[WHAT THIS TASK INVOLVES]
Give the records again, every one, exactly.

Dataset entries:
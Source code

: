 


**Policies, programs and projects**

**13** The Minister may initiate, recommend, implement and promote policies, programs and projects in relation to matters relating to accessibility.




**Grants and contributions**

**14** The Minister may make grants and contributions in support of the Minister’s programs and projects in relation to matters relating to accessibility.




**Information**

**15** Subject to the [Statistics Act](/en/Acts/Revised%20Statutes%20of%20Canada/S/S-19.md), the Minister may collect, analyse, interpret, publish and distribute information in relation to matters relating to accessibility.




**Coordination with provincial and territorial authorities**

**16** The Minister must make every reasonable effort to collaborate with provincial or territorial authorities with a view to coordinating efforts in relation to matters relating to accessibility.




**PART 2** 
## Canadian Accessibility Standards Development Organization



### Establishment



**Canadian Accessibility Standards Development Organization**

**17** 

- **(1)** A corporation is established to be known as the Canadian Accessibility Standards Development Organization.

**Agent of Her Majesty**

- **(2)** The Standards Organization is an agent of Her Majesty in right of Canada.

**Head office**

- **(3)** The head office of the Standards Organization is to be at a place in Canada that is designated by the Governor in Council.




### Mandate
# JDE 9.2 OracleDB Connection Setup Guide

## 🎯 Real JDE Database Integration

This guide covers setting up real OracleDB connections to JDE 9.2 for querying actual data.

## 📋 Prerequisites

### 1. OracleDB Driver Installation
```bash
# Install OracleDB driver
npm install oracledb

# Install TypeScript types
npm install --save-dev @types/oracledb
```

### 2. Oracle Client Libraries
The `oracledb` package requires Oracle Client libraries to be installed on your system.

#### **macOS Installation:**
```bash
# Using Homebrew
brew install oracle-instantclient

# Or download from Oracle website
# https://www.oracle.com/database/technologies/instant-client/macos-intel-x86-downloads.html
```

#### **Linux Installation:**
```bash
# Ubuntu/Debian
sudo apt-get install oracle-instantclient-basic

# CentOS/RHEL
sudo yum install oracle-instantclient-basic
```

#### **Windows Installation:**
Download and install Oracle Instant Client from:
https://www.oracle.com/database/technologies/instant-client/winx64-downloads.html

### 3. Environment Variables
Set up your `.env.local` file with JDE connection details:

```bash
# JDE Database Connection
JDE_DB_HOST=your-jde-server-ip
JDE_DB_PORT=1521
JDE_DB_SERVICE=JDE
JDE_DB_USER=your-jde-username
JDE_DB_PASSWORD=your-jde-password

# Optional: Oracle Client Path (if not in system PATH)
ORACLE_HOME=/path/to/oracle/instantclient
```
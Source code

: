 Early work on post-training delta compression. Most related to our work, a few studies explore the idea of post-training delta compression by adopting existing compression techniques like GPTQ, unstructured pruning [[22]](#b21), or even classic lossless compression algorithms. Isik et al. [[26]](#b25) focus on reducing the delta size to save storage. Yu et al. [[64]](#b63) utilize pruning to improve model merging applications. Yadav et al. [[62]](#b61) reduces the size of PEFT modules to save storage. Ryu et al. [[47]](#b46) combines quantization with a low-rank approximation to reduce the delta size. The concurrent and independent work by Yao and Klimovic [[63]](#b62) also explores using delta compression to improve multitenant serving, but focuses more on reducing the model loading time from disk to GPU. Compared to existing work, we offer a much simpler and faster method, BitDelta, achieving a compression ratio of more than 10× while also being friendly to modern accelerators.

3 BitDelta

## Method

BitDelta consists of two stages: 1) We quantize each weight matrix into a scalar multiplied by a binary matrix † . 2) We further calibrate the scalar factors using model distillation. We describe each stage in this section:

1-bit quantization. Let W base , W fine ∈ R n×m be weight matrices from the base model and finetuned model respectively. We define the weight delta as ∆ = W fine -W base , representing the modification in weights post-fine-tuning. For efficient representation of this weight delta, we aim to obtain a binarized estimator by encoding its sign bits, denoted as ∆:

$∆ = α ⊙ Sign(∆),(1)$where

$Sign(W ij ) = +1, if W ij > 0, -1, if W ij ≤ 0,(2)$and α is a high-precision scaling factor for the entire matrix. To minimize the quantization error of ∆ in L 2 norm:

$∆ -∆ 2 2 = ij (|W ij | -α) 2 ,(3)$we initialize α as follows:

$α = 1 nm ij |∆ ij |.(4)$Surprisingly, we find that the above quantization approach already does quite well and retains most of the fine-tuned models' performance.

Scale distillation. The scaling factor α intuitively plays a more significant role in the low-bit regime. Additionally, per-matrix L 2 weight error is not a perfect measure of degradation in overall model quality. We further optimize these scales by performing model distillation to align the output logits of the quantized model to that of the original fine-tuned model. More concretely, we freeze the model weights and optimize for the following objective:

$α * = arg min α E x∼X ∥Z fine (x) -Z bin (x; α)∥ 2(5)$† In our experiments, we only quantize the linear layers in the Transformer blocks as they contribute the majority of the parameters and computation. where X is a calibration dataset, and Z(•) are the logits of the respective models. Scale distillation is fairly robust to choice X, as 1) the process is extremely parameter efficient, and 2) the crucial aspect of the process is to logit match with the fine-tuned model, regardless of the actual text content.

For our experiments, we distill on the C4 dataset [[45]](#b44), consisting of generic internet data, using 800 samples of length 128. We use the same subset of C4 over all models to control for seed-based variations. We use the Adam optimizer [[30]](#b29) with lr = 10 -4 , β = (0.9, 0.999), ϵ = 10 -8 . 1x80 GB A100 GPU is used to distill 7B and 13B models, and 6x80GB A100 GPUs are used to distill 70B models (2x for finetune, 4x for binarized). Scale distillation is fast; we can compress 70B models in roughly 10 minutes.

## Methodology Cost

[WRITTEN ANSWER]
Source code

: 


**Policies, programs and projects**

**13** The Minister may initiate, recommend, implement and promote policies, programs and projects in relation to matters relating to accessibility.




**Grants and contributions**

**14** The Minister may make grants and contributions in support of the Minister’s programs and projects in relation to matters relating to accessibility.




**Information**

**15** Subject to the [Statistics Act](/en/Acts/Revised%20Statutes%20of%20Canada/S/S-19.md), the Minister may collect, analyse, interpret, publish and distribute information in relation to matters relating to accessibility.




**Coordination with provincial and territorial authorities**

**16** The Minister must make every reasonable effort to collaborate with provincial or territorial authorities with a view to coordinating efforts in relation to matters relating to accessibility.




**PART 2** 
## Canadian Accessibility Standards Development Organization



### Establishment



**Canadian Accessibility Standards Development Organization**

**17** 

- **(1)** A corporation is established to be known as the Canadian Accessibility Standards Development Organization.

**Agent of Her Majesty**

- **(2)** The Standards Organization is an agent of Her Majesty in right of Canada.

**Head office**

- **(3)** The head office of the Standards Organization is to be at a place in Canada that is designated by the Governor in Council.




### Mandate
# JDE 9.2 OracleDB Connection Setup Guide

## 🎯 Real JDE Database Integration

This guide covers setting up real OracleDB connections to JDE 9.2 for querying actual data.

## 📋 Prerequisites

### 1. OracleDB Driver Installation
```bash
# Install OracleDB driver
npm install oracledb

# Install TypeScript types
npm install --save-dev @types/oracledb
```

### 2. Oracle Client Libraries
The `oracledb` package requires Oracle Client libraries to be installed on your system.

#### **macOS Installation:**
```bash
# Using Homebrew
brew install oracle-instantclient

# Or download from Oracle website
# https://www.oracle.com/database/technologies/instant-client/macos-intel-x86-downloads.html
```

#### **Linux Installation:**
```bash
# Ubuntu/Debian
sudo apt-get install oracle-instantclient-basic

# CentOS/RHEL
sudo yum install oracle-instantclient-basic
```

#### **Windows Installation:**
Download and install Oracle Instant Client from:
https://www.oracle.com/database/technologies/instant-client/winx64-downloads.html

### 3. Environment Variables
Set up your `.env.local` file with JDE connection details:

```bash
# JDE Database Connection
JDE_DB_HOST=your-jde-server-ip
JDE_DB_PORT=1521
JDE_DB_SERVICE=JDE
JDE_DB_USER=your-jde-username
JDE_DB_PASSWORD=your-jde-password

# Optional: Oracle Client Path (if not in system PATH)
ORACLE_HOME=/path/to/oracle/instantclient
```
Source code

: Early work on post-training delta compression. Most related to our work, a few studies explore the idea of post-training delta compression by adopting existing compression techniques like GPTQ, unstructured pruning [[22]](#b21), or even classic lossless compression algorithms. Isik et al. [[26]](#b25) focus on reducing the delta size to save storage. Yu et al. [[64]](#b63) utilize pruning to improve model merging applications. Yadav et al. [[62]](#b61) reduces the size of PEFT modules to save storage. Ryu et al. [[47]](#b46) combines quantization with a low-rank approximation to reduce the delta size. The concurrent and independent work by Yao and Klimovic [[63]](#b62) also explores using delta compression to improve multitenant serving, but focuses more on reducing the model loading time from disk to GPU. Compared to existing work, we offer a much simpler and faster method, BitDelta, achieving a compression ratio of more than 10× while also being friendly to modern accelerators.

3 BitDelta

## Method

BitDelta consists of two stages: 1) We quantize each weight matrix into a scalar multiplied by a binary matrix † . 2) We further calibrate the scalar factors using model distillation. We describe each stage in this section:

1-bit quantization. Let W base , W fine ∈ R n×m be weight matrices from the base model and finetuned model respectively. We define the weight delta as ∆ = W fine -W base , representing the modification in weights post-fine-tuning. For efficient representation of this weight delta, we aim to obtain a binarized estimator by encoding its sign bits, denoted as ∆:

$∆ = α ⊙ Sign(∆),(1)$where

$Sign(W ij ) = +1, if W ij > 0, -1, if W ij ≤ 0,(2)$and α is a high-precision scaling factor for the entire matrix. To minimize the quantization error of ∆ in L 2 norm:

$∆ -∆ 2 2 = ij (|W ij | -α) 2 ,(3)$we initialize α as follows:

$α = 1 nm ij |∆ ij |.(4)$Surprisingly, we find that the above quantization approach already does quite well and retains most of the fine-tuned models' performance.

Scale distillation. The scaling factor α intuitively plays a more significant role in the low-bit regime. Additionally, per-matrix L 2 weight error is not a perfect measure of degradation in overall model quality. We further optimize these scales by performing model distillation to align the output logits of the quantized model to that of the original fine-tuned model. More concretely, we freeze the model weights and optimize for the following objective:

$α * = arg min α E x∼X ∥Z fine (x) -Z bin (x; α)∥ 2(5)$† In our experiments, we only quantize the linear layers in the Transformer blocks as they contribute the majority of the parameters and computation. where X is a calibration dataset, and Z(•) are the logits of the respective models. Scale distillation is fairly robust to choice X, as 1) the process is extremely parameter efficient, and 2) the crucial aspect of the process is to logit match with the fine-tuned model, regardless of the actual text content.

For our experiments, we distill on the C4 dataset [[45]](#b44), consisting of generic internet data, using 800 samples of length 128. We use the same subset of C4 over all models to control for seed-based variations. We use the Adam optimizer [[30]](#b29) with lr = 10 -4 , β = (0.9, 0.999), ϵ = 10 -8 . 1x80 GB A100 GPU is used to distill 7B and 13B models, and 6x80GB A100 GPUs are used to distill 70B models (2x for finetune, 4x for binarized). Scale distillation is fast; we can compress 70B models in roughly 10 minutes.

## Methodology Cost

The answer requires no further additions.